--- EXERCISE ---
Using the entries that follow, write out the line containing "## Data files", the line containing "arginine salt, etc)|", and every line between them, exactly and nothing else.

....................

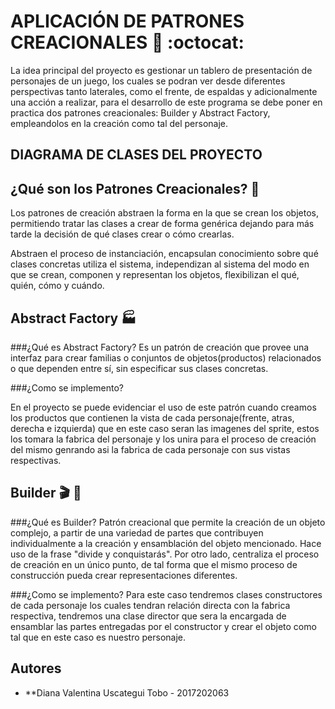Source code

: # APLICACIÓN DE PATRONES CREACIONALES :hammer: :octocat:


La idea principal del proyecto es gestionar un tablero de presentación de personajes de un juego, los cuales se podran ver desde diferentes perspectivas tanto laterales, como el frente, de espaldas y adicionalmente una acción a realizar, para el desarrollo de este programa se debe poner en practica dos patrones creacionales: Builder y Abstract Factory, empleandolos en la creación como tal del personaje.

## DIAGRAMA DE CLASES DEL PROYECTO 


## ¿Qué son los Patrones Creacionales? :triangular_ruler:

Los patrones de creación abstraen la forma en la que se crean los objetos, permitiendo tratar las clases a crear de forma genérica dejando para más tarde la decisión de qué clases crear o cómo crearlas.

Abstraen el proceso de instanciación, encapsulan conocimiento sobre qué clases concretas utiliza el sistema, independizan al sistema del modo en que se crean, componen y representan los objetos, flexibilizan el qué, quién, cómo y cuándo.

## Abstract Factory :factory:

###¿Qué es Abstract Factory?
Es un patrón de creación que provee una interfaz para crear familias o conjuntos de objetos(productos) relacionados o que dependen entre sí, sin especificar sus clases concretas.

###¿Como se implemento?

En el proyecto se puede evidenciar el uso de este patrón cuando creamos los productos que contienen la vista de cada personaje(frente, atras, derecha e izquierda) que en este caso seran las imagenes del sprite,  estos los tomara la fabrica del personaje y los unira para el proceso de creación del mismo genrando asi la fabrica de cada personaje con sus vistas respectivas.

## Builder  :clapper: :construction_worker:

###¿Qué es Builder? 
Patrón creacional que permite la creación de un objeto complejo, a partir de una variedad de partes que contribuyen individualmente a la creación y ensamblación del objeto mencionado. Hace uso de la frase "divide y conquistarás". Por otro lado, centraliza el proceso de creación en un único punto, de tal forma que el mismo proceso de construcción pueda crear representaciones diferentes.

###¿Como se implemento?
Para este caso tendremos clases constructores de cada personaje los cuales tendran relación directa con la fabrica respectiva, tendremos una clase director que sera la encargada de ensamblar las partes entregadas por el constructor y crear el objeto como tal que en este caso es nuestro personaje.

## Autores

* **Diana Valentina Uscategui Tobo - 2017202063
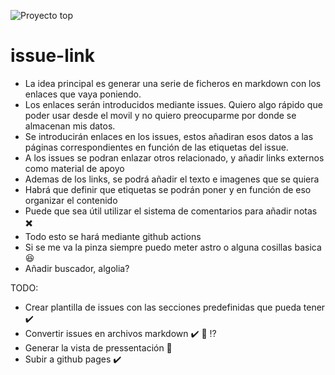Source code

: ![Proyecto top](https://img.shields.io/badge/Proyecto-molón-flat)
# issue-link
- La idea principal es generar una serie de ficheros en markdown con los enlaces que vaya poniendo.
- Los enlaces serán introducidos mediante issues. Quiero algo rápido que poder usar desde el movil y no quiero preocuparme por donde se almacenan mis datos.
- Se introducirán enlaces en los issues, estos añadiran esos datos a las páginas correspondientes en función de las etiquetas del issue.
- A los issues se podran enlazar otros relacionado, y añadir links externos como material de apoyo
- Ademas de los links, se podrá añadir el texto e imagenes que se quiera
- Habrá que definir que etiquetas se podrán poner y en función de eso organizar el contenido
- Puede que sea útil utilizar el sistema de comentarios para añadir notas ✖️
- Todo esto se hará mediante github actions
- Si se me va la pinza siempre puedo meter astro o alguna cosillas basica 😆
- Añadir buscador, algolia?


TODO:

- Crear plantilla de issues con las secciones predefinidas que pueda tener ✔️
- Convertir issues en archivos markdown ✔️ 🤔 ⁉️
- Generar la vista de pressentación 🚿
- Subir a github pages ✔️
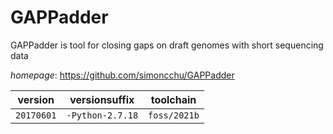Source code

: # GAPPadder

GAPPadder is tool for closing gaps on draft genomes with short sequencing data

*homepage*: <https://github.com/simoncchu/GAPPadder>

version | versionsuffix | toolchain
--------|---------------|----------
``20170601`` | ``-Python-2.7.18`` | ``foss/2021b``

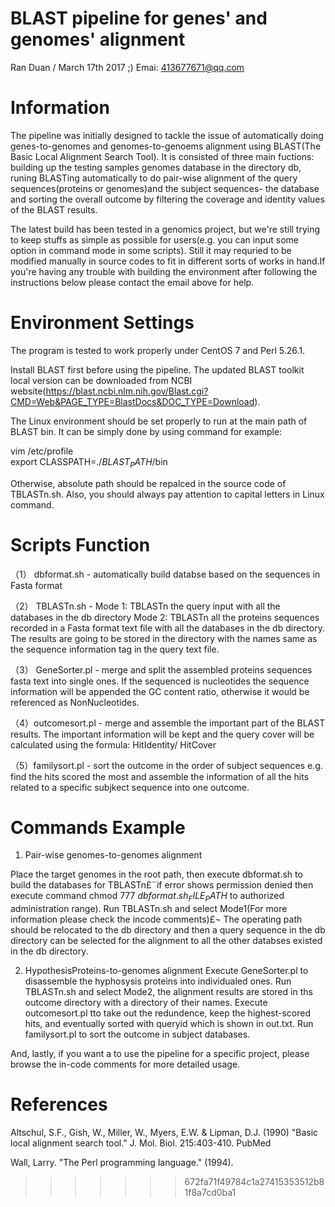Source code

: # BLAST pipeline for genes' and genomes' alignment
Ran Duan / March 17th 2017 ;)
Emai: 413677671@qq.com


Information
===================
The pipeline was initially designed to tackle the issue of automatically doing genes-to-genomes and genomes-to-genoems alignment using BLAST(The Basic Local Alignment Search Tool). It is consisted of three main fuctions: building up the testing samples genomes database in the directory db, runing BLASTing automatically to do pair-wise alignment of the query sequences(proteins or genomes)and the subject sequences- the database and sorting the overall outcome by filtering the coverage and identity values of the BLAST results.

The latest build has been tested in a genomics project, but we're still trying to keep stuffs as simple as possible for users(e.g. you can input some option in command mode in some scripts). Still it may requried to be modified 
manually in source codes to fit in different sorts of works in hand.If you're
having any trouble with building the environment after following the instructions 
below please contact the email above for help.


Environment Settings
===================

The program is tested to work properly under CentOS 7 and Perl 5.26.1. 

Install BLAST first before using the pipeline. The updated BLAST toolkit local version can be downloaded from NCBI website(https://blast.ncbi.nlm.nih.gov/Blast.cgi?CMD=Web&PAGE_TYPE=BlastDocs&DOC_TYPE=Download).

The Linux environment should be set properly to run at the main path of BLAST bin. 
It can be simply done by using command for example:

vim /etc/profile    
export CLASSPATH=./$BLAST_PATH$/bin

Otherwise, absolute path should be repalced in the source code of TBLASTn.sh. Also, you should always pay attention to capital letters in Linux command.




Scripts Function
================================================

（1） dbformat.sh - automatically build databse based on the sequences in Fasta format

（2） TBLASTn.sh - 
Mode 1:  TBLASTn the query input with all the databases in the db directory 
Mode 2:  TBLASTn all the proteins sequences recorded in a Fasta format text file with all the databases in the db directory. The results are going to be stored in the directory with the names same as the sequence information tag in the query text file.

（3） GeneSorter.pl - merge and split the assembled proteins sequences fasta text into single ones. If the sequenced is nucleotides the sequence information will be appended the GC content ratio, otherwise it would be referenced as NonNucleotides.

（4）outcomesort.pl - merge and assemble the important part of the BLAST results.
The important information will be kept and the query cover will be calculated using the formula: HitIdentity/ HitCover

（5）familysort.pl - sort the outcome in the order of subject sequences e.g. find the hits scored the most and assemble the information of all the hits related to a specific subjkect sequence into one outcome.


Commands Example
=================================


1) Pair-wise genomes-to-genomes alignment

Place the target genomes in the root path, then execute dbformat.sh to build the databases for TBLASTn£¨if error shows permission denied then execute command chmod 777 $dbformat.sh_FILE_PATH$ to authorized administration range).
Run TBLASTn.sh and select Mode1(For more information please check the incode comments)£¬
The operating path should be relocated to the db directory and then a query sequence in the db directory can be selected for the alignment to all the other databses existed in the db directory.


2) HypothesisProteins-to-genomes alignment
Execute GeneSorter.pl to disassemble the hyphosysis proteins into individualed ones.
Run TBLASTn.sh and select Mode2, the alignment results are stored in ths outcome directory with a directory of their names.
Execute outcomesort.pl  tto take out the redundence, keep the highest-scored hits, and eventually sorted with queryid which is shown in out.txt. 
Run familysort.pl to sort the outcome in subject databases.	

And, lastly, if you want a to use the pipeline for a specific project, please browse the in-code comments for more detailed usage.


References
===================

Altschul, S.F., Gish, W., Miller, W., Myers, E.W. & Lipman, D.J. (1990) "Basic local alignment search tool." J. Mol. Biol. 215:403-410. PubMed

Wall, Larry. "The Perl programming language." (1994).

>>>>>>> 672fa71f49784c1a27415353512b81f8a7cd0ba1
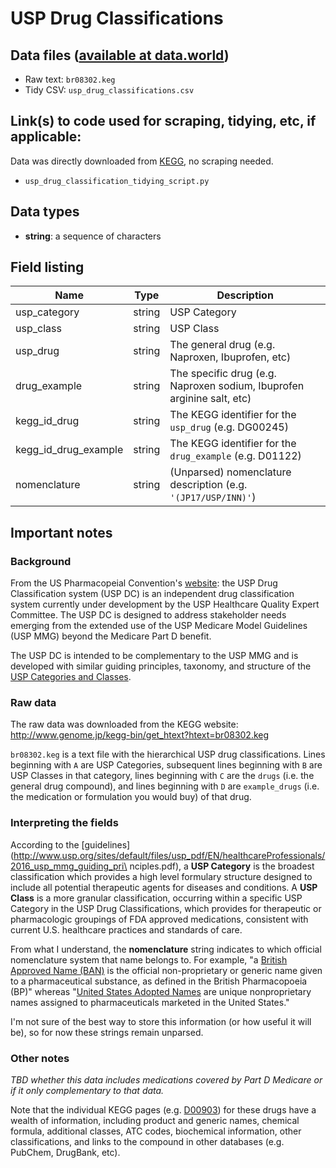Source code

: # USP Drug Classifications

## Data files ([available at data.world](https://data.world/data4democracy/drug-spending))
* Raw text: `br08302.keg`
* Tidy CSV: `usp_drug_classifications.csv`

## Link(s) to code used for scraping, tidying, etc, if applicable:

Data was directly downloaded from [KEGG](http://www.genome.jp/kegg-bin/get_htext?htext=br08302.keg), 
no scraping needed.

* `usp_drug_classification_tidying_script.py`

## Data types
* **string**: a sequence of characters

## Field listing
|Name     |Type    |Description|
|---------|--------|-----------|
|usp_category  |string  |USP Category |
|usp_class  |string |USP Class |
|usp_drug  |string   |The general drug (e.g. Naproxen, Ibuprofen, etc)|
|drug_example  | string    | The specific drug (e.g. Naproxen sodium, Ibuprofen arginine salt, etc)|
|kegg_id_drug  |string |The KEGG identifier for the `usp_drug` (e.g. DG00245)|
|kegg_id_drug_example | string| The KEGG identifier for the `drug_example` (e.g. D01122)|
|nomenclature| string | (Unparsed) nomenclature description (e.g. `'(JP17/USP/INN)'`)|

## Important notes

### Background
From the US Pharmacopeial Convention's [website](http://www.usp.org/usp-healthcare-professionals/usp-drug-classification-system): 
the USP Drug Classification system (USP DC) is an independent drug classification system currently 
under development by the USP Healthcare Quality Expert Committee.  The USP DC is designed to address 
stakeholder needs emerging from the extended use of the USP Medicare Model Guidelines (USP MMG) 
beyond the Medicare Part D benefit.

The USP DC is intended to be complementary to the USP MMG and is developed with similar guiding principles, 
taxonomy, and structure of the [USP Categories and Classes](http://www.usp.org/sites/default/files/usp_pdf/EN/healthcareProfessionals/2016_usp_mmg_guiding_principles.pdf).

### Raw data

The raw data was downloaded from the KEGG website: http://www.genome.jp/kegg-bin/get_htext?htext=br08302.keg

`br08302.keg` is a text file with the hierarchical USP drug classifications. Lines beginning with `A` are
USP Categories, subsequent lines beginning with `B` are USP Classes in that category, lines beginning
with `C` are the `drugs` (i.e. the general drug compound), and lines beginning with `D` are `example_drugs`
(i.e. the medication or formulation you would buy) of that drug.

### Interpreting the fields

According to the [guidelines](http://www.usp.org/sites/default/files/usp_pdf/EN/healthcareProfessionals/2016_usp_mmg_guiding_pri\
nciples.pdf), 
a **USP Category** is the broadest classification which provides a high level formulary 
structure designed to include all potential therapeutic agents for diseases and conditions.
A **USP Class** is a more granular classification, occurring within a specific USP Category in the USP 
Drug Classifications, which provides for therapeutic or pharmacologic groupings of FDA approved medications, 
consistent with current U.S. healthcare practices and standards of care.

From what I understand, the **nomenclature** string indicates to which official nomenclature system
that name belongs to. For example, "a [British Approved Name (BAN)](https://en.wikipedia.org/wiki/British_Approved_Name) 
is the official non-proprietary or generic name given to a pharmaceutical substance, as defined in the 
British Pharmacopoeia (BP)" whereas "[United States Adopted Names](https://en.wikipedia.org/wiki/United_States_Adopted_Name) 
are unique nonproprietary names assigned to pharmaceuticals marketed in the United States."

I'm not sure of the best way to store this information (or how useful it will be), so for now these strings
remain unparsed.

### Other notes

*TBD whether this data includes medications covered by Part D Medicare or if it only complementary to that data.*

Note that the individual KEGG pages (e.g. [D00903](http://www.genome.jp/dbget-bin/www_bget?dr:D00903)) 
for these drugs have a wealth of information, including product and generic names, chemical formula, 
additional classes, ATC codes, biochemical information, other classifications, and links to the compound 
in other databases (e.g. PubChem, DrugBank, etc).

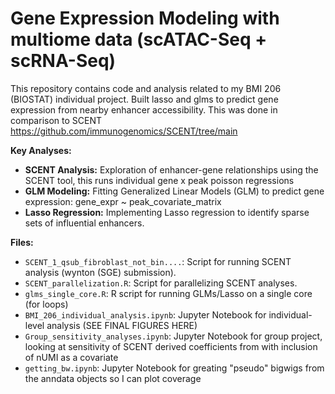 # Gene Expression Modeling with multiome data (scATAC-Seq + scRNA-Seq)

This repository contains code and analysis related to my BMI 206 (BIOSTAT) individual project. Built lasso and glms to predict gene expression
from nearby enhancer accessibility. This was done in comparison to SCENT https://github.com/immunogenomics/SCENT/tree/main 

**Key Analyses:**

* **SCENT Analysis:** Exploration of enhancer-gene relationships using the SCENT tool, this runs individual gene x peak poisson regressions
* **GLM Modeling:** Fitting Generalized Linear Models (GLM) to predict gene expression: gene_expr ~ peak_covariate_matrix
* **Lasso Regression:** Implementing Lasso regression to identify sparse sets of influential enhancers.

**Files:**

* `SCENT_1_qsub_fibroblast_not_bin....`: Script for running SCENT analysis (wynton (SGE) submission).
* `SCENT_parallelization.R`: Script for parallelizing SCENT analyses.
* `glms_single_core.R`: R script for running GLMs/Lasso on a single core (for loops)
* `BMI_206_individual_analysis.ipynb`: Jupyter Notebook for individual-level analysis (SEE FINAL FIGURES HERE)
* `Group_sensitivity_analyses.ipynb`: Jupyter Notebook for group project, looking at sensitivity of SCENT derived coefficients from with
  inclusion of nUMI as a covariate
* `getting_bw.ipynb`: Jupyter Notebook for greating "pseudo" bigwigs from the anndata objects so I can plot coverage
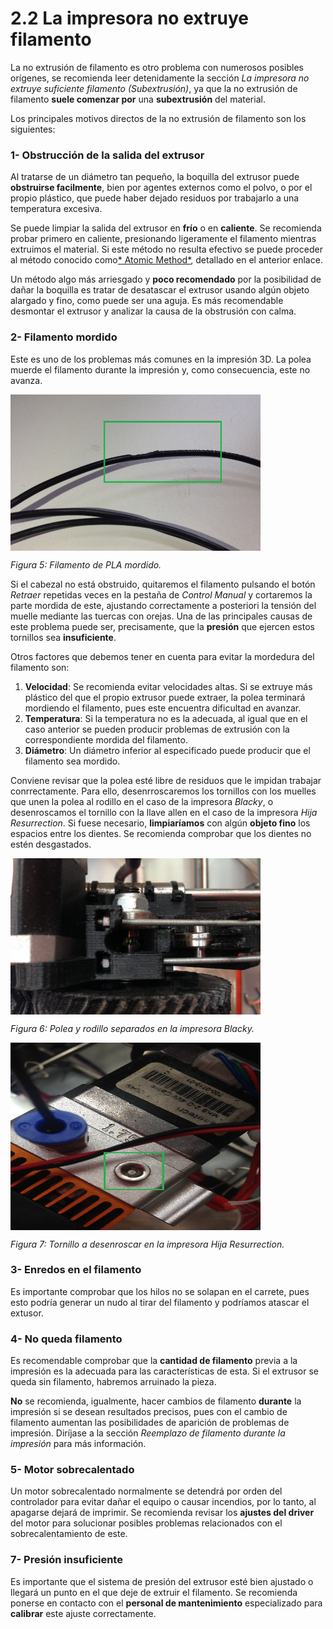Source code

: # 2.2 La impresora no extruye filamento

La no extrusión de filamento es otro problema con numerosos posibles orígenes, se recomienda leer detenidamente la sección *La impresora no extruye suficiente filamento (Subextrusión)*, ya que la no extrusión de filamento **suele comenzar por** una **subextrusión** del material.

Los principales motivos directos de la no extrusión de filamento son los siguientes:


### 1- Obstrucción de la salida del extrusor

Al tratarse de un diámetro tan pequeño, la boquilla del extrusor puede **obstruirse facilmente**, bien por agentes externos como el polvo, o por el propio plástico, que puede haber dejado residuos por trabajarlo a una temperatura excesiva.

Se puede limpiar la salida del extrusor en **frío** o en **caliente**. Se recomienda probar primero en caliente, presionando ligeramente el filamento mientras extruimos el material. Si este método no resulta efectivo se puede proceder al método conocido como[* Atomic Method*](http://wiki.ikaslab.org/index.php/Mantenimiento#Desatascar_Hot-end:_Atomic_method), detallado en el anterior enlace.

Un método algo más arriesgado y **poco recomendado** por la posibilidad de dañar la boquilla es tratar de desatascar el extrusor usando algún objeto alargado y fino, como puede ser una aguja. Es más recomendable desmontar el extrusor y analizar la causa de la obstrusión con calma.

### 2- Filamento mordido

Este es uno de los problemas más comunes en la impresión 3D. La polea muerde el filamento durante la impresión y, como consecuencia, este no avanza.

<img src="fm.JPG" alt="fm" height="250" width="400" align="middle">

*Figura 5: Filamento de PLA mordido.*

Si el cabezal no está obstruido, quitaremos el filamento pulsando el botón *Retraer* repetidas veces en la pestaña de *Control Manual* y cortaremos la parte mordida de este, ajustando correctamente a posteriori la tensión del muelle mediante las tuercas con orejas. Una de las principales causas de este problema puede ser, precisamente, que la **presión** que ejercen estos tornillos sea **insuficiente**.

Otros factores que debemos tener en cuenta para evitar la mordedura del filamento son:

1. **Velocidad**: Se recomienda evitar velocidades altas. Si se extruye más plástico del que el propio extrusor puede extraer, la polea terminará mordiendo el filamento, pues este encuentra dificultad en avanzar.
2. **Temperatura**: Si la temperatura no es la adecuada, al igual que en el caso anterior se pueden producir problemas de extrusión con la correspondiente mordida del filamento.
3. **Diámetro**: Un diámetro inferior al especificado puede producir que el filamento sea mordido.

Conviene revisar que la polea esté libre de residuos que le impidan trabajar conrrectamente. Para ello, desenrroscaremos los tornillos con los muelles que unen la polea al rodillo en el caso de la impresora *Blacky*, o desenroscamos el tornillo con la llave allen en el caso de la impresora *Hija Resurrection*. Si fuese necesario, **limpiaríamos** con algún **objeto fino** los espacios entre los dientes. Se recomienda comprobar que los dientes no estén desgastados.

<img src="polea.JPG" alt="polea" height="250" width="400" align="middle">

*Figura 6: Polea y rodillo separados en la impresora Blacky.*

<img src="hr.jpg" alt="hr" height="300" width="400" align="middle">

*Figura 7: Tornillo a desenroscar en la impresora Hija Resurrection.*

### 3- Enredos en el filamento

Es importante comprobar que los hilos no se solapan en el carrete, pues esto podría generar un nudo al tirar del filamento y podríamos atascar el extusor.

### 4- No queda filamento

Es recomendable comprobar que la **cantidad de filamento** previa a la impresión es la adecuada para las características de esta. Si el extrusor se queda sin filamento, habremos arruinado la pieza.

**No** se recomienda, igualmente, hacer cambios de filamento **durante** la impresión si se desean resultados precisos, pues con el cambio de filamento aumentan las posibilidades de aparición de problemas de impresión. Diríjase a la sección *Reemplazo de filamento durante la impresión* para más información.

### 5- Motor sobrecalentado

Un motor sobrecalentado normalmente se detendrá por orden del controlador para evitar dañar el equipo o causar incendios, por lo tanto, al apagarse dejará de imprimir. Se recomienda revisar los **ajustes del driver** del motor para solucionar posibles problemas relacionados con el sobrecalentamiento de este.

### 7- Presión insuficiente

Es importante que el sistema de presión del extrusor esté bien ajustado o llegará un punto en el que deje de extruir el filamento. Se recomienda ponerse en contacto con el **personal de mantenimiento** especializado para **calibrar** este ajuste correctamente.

....................

--- EXERCISE OUTPUT ---
## Data files ([available at data.world](https://data.world/data4democracy/drug-spending))
* Raw text: `br08302.keg`
* Tidy CSV: `usp_drug_classifications.csv`

## Link(s) to code used for scraping, tidying, etc, if applicable:

Data was directly downloaded from [KEGG](http://www.genome.jp/kegg-bin/get_htext?htext=br08302.keg), 
no scraping needed.

* `usp_drug_classification_tidying_script.py`

## Data types
* **string**: a sequence of characters

## Field listing
|Name     |Type    |Description|
|---------|--------|-----------|
|usp_category  |string  |USP Category |
|usp_class  |string |USP Class |
|usp_drug  |string   |The general drug (e.g. Naproxen, Ibuprofen, etc)|
|drug_example  | string    | The specific drug (e.g. Naproxen sodium, Ibuprofen arginine salt, etc)|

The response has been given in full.